*** Excerpted data Section Begins ***

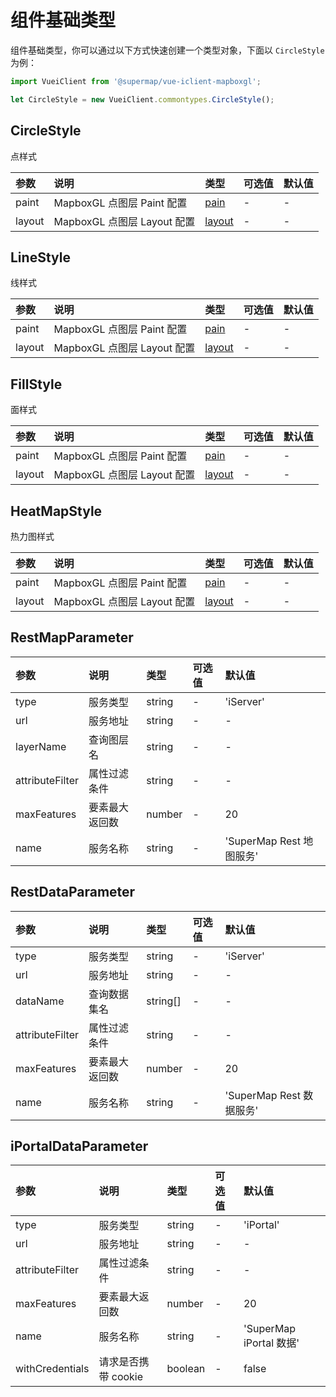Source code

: # 组件基础类型

组件基础类型，你可以通过以下方式快速创建一个类型对象，下面以 `CircleStyle` 为例：

```js
import VueiClient from '@supermap/vue-iclient-mapboxgl';

let CircleStyle = new VueiClient.commontypes.CircleStyle();
```

## CircleStyle

点样式

| 参数   | 说明                        | 类型                                                                       | 可选值 | 默认值 |
| :----- | :-------------------------- | :------------------------------------------------------------------------- | :----- | :----- |
| paint  | MapboxGL 点图层 Paint 配置  | [pain](https://docs.mapbox.com/mapbox-gl-js/style-spec/#paint-property)    | -      | -      |
| layout | MapboxGL 点图层 Layout 配置 | [layout](https://docs.mapbox.com/mapbox-gl-js/style-spec/#layout-property) | -      | -      |

## LineStyle

线样式

| 参数   | 说明                        | 类型                                                                       | 可选值 | 默认值 |
| :----- | :-------------------------- | :------------------------------------------------------------------------- | :----- | :----- |
| paint  | MapboxGL 点图层 Paint 配置  | [pain](https://docs.mapbox.com/mapbox-gl-js/style-spec/#paint-property)    | -      | -      |
| layout | MapboxGL 点图层 Layout 配置 | [layout](https://docs.mapbox.com/mapbox-gl-js/style-spec/#layout-property) | -      | -      |

## FillStyle

面样式

| 参数   | 说明                        | 类型                                                                       | 可选值 | 默认值 |
| :----- | :-------------------------- | :------------------------------------------------------------------------- | :----- | :----- |
| paint  | MapboxGL 点图层 Paint 配置  | [pain](https://docs.mapbox.com/mapbox-gl-js/style-spec/#paint-property)    | -      | -      |
| layout | MapboxGL 点图层 Layout 配置 | [layout](https://docs.mapbox.com/mapbox-gl-js/style-spec/#layout-property) | -      | -      |

## HeatMapStyle

热力图样式

| 参数   | 说明                        | 类型                                                                       | 可选值 | 默认值 |
| :----- | :-------------------------- | :------------------------------------------------------------------------- | :----- | :----- |
| paint  | MapboxGL 点图层 Paint 配置  | [pain](https://docs.mapbox.com/mapbox-gl-js/style-spec/#paint-property)    | -      | -      |
| layout | MapboxGL 点图层 Layout 配置 | [layout](https://docs.mapbox.com/mapbox-gl-js/style-spec/#layout-property) | -      | -      |

## RestMapParameter

| 参数            | 说明           | 类型   | 可选值 | 默认值                   |
| :-------------- | :------------- | :----- | :----- | :----------------------- |
| type            | 服务类型       | string | -      | 'iServer'                |
| url             | 服务地址       | string | -      | -                        |
| layerName       | 查询图层名     | string | -      | -                        |
| attributeFilter | 属性过滤条件   | string | -      | -                        |
| maxFeatures     | 要素最大返回数 | number | -      | 20                       |
| name            | 服务名称       | string | -      | 'SuperMap Rest 地图服务' |

## RestDataParameter

| 参数            | 说明           | 类型     | 可选值 | 默认值                   |
| :-------------- | :------------- | :------- | :----- | :----------------------- |
| type            | 服务类型       | string   | -      | 'iServer'                |
| url             | 服务地址       | string   | -      | -                        |
| dataName        | 查询数据集名   | string[] | -      | -                        |
| attributeFilter | 属性过滤条件   | string   | -      | -                        |
| maxFeatures     | 要素最大返回数 | number   | -      | 20                       |
| name            | 服务名称       | string   | -      | 'SuperMap Rest 数据服务' |

## iPortalDataParameter

| 参数            | 说明                | 类型    | 可选值 | 默认值                  |
| :-------------- | :------------------ | :------ | :----- | :---------------------- |
| type            | 服务类型            | string  | -      | 'iPortal'               |
| url             | 服务地址            | string  | -      | -                       |
| attributeFilter | 属性过滤条件        | string  | -      | -                       |
| maxFeatures     | 要素最大返回数      | number  | -      | 20                      |
| name            | 服务名称            | string  | -      | 'SuperMap iPortal 数据' |
| withCredentials | 请求是否携带 cookie | boolean | -      | false                   |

*** Excerpted data Section Ends ***

*Problem to solve*.
Repeat only what runs from the line holding "要素最大返回数 | number |" to the end of the data, keeping every line exactly as written, first and last included.

*Exercise response*.
| maxFeatures     | 要素最大返回数 | number | -      | 20                       |
| name            | 服务名称       | string | -      | 'SuperMap Rest 地图服务' |

## RestDataParameter

| 参数            | 说明           | 类型     | 可选值 | 默认值                   |
| :-------------- | :------------- | :------- | :----- | :----------------------- |
| type            | 服务类型       | string   | -      | 'iServer'                |
| url             | 服务地址       | string   | -      | -                        |
| dataName        | 查询数据集名   | string[] | -      | -                        |
| attributeFilter | 属性过滤条件   | string   | -      | -                        |
| maxFeatures     | 要素最大返回数 | number   | -      | 20                       |
| name            | 服务名称       | string   | -      | 'SuperMap Rest 数据服务' |

## iPortalDataParameter

| 参数            | 说明                | 类型    | 可选值 | 默认值                  |
| :-------------- | :------------------ | :------ | :----- | :---------------------- |
| type            | 服务类型            | string  | -      | 'iPortal'               |
| url             | 服务地址            | string  | -      | -                       |
| attributeFilter | 属性过滤条件        | string  | -      | -                       |
| maxFeatures     | 要素最大返回数      | number  | -      | 20                      |
| name            | 服务名称            | string  | -      | 'SuperMap iPortal 数据' |
| withCredentials | 请求是否携带 cookie | boolean | -      | false                   |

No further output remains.